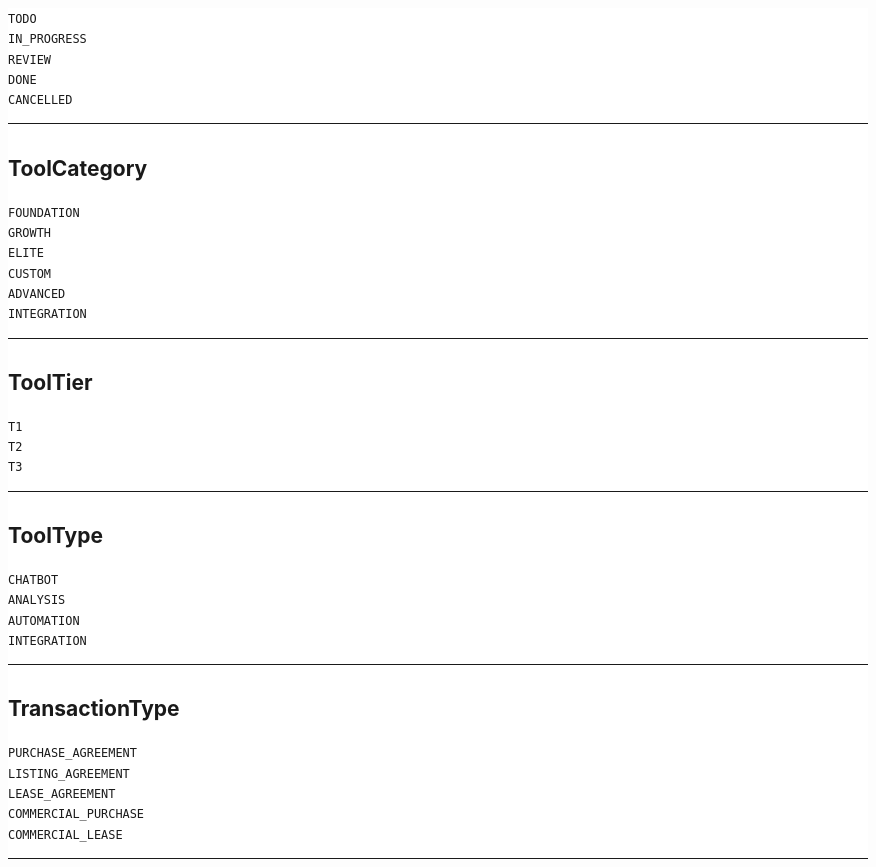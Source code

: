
 ```typescript
TODO
IN_PROGRESS
REVIEW
DONE
CANCELLED
```

---

## ToolCategory

```typescript
FOUNDATION
GROWTH
ELITE
CUSTOM
ADVANCED
INTEGRATION
```

---

## ToolTier

```typescript
T1
T2
T3
```

---

## ToolType

```typescript
CHATBOT
ANALYSIS
AUTOMATION
INTEGRATION
```

---

## TransactionType

```typescript
PURCHASE_AGREEMENT
LISTING_AGREEMENT
LEASE_AGREEMENT
COMMERCIAL_PURCHASE
COMMERCIAL_LEASE
```

---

:: WHAT TO WORK ON ::
Would you copy out exactly the lines from the one holding "## ToolTier" through the end of the entries above, both ends included?

:: RESULT OF THIS EXERCISE ::
## ToolTier

```typescript
T1
T2
T3
```

---

## ToolType

```typescript
CHATBOT
ANALYSIS
AUTOMATION
INTEGRATION
```

---

## TransactionType

```typescript
PURCHASE_AGREEMENT
LISTING_AGREEMENT
LEASE_AGREEMENT
COMMERCIAL_PURCHASE
COMMERCIAL_LEASE
```

---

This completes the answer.